Norwegian cyberneticist

Thor Inge Fossen (born 3 January 1963) is a Norwegian cyberneticist. Fossen received an MSc degree in Marine Technology (1987) and PhD in Engineering Cybernetics (1991), both from the Norwegian University of Science and Technology (NTNU). He is a Fulbright alumni, and he pursued postgraduate studies in Aerodynamics and Aeronautics at the Department of Aeronautics and Astronautics of the University of Washington, Seattle (1989-1990). At age 28, he was appointed associate professor of guidance, navigation, and control at NTNU, and two years later, he qualified as a full professor.
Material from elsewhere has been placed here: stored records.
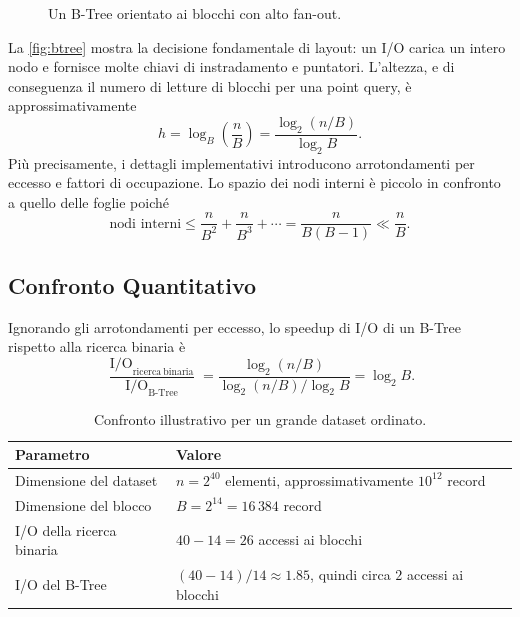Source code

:\begin{figure}[H]
  \centering
  \caption{Un B-Tree orientato ai blocchi con alto fan-out.}
  \label{fig:btree}
\end{figure}

La \autoref{fig:btree} mostra la decisione fondamentale di layout: un I/O carica un intero nodo e fornisce molte chiavi di instradamento e puntatori. L'altezza, e di conseguenza il numero di letture di blocchi per una point query, è approssimativamente
\[
  h = \log_B\!\left(\frac{n}{B}\right)
    = \frac{\log_2(n/B)}{\log_2 B}.
\]
Più precisamente, i dettagli implementativi introducono arrotondamenti per eccesso e fattori di occupazione. Lo spazio dei nodi interni è piccolo in confronto a quello delle foglie poiché
\[
  \text{nodi interni}
  \leq \frac{n}{B^2}+\frac{n}{B^3}+\cdots
  = \frac{n}{B(B-1)}
  \ll \frac{n}{B}.
\]

\subsection{Confronto Quantitativo}
\label{subsec:btree-comparison}

Ignorando gli arrotondamenti per eccesso, lo speedup di I/O di un B-Tree rispetto alla ricerca binaria è
\[
  \frac{\operatorname{I/O}_{\mathrm{ricerca\ binaria}}}
       {\operatorname{I/O}_{\mathrm{B\text{-}Tree}}}
  = \frac{\log_2(n/B)}{\log_2(n/B)/\log_2 B}
  = \log_2 B.
\]

\begin{table}[H]
  \centering
  \caption{Confronto illustrativo per un grande dataset ordinato.}
  \label{tab:btree-example}
  \begin{tabularx}{\textwidth}{@{}lX@{}}
    \toprule
    Parametro & Valore \\
    \midrule
    Dimensione del dataset & $n=2^{40}$ elementi, approssimativamente $10^{12}$ record \\
    Dimensione del blocco & $B=2^{14}=16\,384$ record \\
    I/O della ricerca binaria & $40-14=26$ accessi ai blocchi \\
    I/O del B-Tree & $(40-14)/14\approx1.85$, quindi circa $2$ accessi ai blocchi \\
    \bottomrule
  \end{tabularx}
\end{table}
Fossen has made significant contributions to the fields of marine craft motion control systems, hydrodynamics, control theory, guidance systems and navigation. He has published approximately 400 papers on guidance, navigation and control (GNC), vehicle dynamics, and control systems for ships, underwater vehicles and uncrewed vehicles.

== Books ==

Fossen has authored four widely recognized textbooks. His first textbook, Guidance and Control of Ocean Vehicles in 1994 has become the standard reference in marine control systems. This was followed by Marine Control Systems: Guidance, Navigation and Control of Ships, Rigs and Underwater Vehicles in 2002 and the first edition of Handbook of Marine Craft Hydrodynamics and Motion Control in 2011. The second edition of this book was published in 2021 with updated content and expanded topics on guidance, navigation, and control of marine vehicles.

In addition to his textbooks, Fossen has co-authored three editorial volumes: Sensing and Control for Autonomous Vehicles: Applications to Land, Water and Air Vehicles in 2017, Parametric Resonance in Dynamical Systems in 2012, and New Directions in Nonlinear Observer Design in 1999.

== Recognition ==
Fossen has been elected as a member of the Norwegian Academy of Science and Letters and the Norwegian Academy of Technological Sciences. He was elevated to IEEE Fellow for his contributions to modeling and controlling of marine craft.

== Entrepreneurship ==
Fossen co-founded Marine Cybernetics, a company specializing in verifying and testing marine control systems, which is now part of DNV. He is also a co-founder of ScoutDI, a pioneering company developing tethered drone systems for situational awareness in confined spaces and industrial environments.